Moral Choices Can Be Manipulated Through Tracking Eye Movement

You might think that the moral decisions you make every day are always the same, but you might want to think again. Scientists recently proved that moral decisions can be manipulated by simply tracking how the eye moves from moment-to-moment.

A team of researchers from Lund University, Sweden, University College London and the University of California, Merced recently gathered volunteers for experiments on how we make our moral choices. These are the kinds of choices we make every day, from deciding to give spare change to a homeless to offering help to a stranger who asks for it.

Researchers used eye-trackers on experiment participants and studied their eye gazes after being asked moral questions. Researchers gave participants a choice between two answers and told the volunteers to choose the one they thought most moral.

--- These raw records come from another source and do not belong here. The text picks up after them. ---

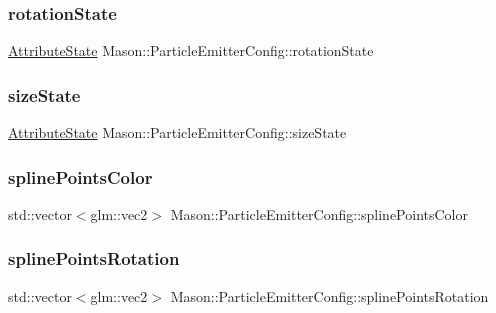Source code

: \subsubsection{\texorpdfstring{rotation\+State}{rotationState}}
{\footnotesize\ttfamily \hyperlink{namespace_mason_aefc2ce7d9295b57af46ab6c8ebfc32f7}{Attribute\+State} Mason\+::\+Particle\+Emitter\+Config\+::rotation\+State}

\hypertarget{struct_mason_1_1_particle_emitter_config_a3f6f8e64ff56799d85b8512aa97801eb}{}\label{struct_mason_1_1_particle_emitter_config_a3f6f8e64ff56799d85b8512aa97801eb} 
\subsubsection{\texorpdfstring{size\+State}{sizeState}}
{\footnotesize\ttfamily \hyperlink{namespace_mason_aefc2ce7d9295b57af46ab6c8ebfc32f7}{Attribute\+State} Mason\+::\+Particle\+Emitter\+Config\+::size\+State}

\hypertarget{struct_mason_1_1_particle_emitter_config_a66a4652dce73b58e27b8a495e2b6e0eb}{}\label{struct_mason_1_1_particle_emitter_config_a66a4652dce73b58e27b8a495e2b6e0eb} 
\subsubsection{\texorpdfstring{spline\+Points\+Color}{splinePointsColor}}
{\footnotesize\ttfamily std\+::vector$<$glm\+::vec2$>$ Mason\+::\+Particle\+Emitter\+Config\+::spline\+Points\+Color}

\hypertarget{struct_mason_1_1_particle_emitter_config_ae03fbdb37c6738eafedc10564d744e8e}{}\label{struct_mason_1_1_particle_emitter_config_ae03fbdb37c6738eafedc10564d744e8e} 
\subsubsection{\texorpdfstring{spline\+Points\+Rotation}{splinePointsRotation}}
{\footnotesize\ttfamily std\+::vector$<$glm\+::vec2$>$ Mason\+::\+Particle\+Emitter\+Config\+::spline\+Points\+Rotation}


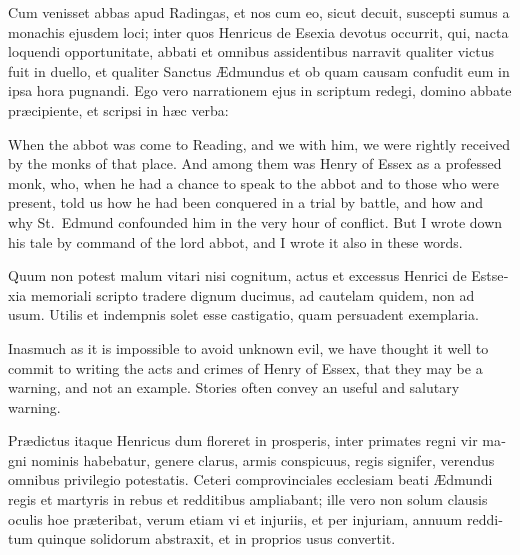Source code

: \documentclass{book}
\begin{document}
\begin{paracol}{2}
\switchcolumn*

\begin{otherlanguage}{latin}
Cum venisset abbas apud Radingas, et nos cum eo, sicut decuit, suscepti sumus a monachis ejusdem loci; inter quos Henricus de Esexia devotus occurrit, qui, nacta loquendi opportunitate, abbati et omnibus assidentibus narravit qualiter victus fuit in duello, et qualiter Sanctus \AE{}dmundus et ob quam causam confudit eum in ipsa hora pugnandi. Ego vero narrationem ejus in scriptum redegi, domino abbate pr\ae{}cipiente, et scripsi in h\ae{}c verba:
\end{otherlanguage}

\switchcolumn

When the abbot was come to Reading, and we with him, we were rightly received by the monks of that place. And among them was Henry of Essex as a professed monk, who, when he had a chance to speak to the abbot and to those who were present, told us how he had been conquered in a trial by battle, and how and why St.\ Edmund confounded him in the very hour of conflict. But I wrote down his tale by command of the lord abbot, and I wrote it also in these words.

\switchcolumn*

\begin{otherlanguage}{latin}
Quum non potest malum vitari nisi cognitum, actus et excessus Henrici de Estsexia memoriali scripto tradere dignum ducimus, ad cautelam quidem, non ad usum. Utilis et indempnis solet esse castigatio, quam persuadent exemplaria.
\end{otherlanguage}

\switchcolumn

Inasmuch as it is impossible to avoid unknown evil, we have thought it well to commit to writing the acts and crimes of Henry of Essex, that they may be a warning, and not an example. Stories often convey an useful and salutary warning.

\switchcolumn*

\begin{otherlanguage}{latin}
Pr\ae{}dictus itaque Henricus dum floreret in prosperis, inter primates regni vir magni nominis habebatur, genere clarus, armis conspicuus, regis signifer, verendus omnibus privilegio potestatis. Ceteri comprovinciales ecclesiam beati \AE{}dmundi regis et martyris in rebus et redditibus ampliabant; ille vero non solum clausis oculis hoe pr\ae{}teribat, verum etiam vi et injuriis, et per injuriam, annuum redditum quinque solidorum abstraxit, et in proprios usus convertit.
\end{otherlanguage}


\end{paracol}
\end{document}
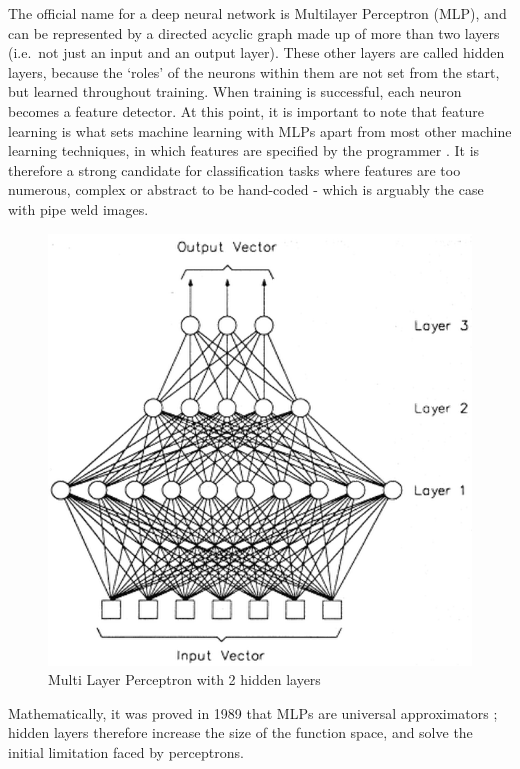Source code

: \documentclass[a4paper,11pt]{article}
\begin{document}
The official name for a deep neural network is Multilayer Perceptron (MLP), and can be represented by a directed acyclic graph made up of more than two layers (i.e.\ not just an input and an output layer). These other layers are called hidden layers, because the `roles' of the neurons within them are not set from the start, but learned throughout training. When training is successful, each neuron becomes a feature detector. At this point, it is important to note that feature learning is what sets machine learning with MLPs apart from most other machine learning techniques, in which features are specified by the programmer \cite{DL-book}. It is therefore a strong candidate for classification tasks where features are too numerous, complex or abstract to be hand-coded - which is arguably the case with pipe weld images.\\ 

\begin{figure}[h!]
	\centering
	\includegraphics[scale=0.4]{images/MLP.png}
	\caption{Multi Layer Perceptron with 2 hidden layers}
\end{figure}

Mathematically, it was proved in 1989 that MLPs are universal approximators \cite{MLP-univ-approx}; hidden layers therefore increase the size of the function space, and solve the initial limitation faced by perceptrons. \\
\end{document}
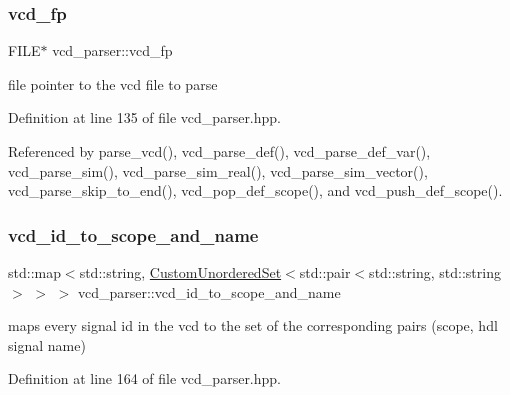\mbox{\label{classvcd__parser_aa351a83f30a9cb117d73f08f75928950}} 
\subsubsection{\texorpdfstring{vcd\+\_\+fp}{vcd\_fp}}
{\footnotesize\ttfamily F\+I\+LE$\ast$ vcd\+\_\+parser\+::vcd\+\_\+fp\hspace{0.3cm}{\ttfamily [private]}}



file pointer to the vcd file to parse 



Definition at line 135 of file vcd\+\_\+parser.\+hpp.



Referenced by parse\+\_\+vcd(), vcd\+\_\+parse\+\_\+def(), vcd\+\_\+parse\+\_\+def\+\_\+var(), vcd\+\_\+parse\+\_\+sim(), vcd\+\_\+parse\+\_\+sim\+\_\+real(), vcd\+\_\+parse\+\_\+sim\+\_\+vector(), vcd\+\_\+parse\+\_\+skip\+\_\+to\+\_\+end(), vcd\+\_\+pop\+\_\+def\+\_\+scope(), and vcd\+\_\+push\+\_\+def\+\_\+scope().

\mbox{\label{classvcd__parser_aa85bc91897a99c588fb56c54a05fc359}} 
\subsubsection{\texorpdfstring{vcd\+\_\+id\+\_\+to\+\_\+scope\+\_\+and\+\_\+name}{vcd\_id\_to\_scope\_and\_name}}
{\footnotesize\ttfamily std\+::map$<$std\+::string, \hyperlink{classCustomUnorderedSet}{Custom\+Unordered\+Set}$<$std\+::pair$<$std\+::string, std\+::string$>$ $>$ $>$ vcd\+\_\+parser\+::vcd\+\_\+id\+\_\+to\+\_\+scope\+\_\+and\+\_\+name\hspace{0.3cm}{\ttfamily [private]}}



maps every signal id in the vcd to the set of the corresponding pairs (scope, hdl signal name) 



Definition at line 164 of file vcd\+\_\+parser.\+hpp.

However, the participants did not know that their eye movements were determined when researchers told them to make their choice. Although at times, volunteers answered randomly, researchers also made them wait until after they spent a certain amount of time looking at a target before they answered. Sometimes, researchers made participants answer immediately. Researchers also did not argue for or against particular choices and didn't do anything that would sway participants toward a particular decision.

The results showed that the target manipulated the participants' responses nearly 58 percent of the time.

"People often assume that their moral opinions are stable preferences that already exist in their hearts and minds," says Michael Spivey from the University of California, Merced, "but we hypothesized that many of your moral decisions may arise 'on the fly' as a result of how you look at and interact with your environment."

The timing of a decision is as important as the decision itself and that decision is also affected by our surroundings and what we see. That is why it is easy to manipulate moral choice through eye tracking.

"In other words, the same interplay between the brain, the hand and the eye that plays out when we reach for a cup of coffee is also involved in reasoning if something is morally right or wrong," says Daniel Richardson from University College London. "Our main contribution is to show that by controlling exactly when someone makes a decision, we can influence what they decide."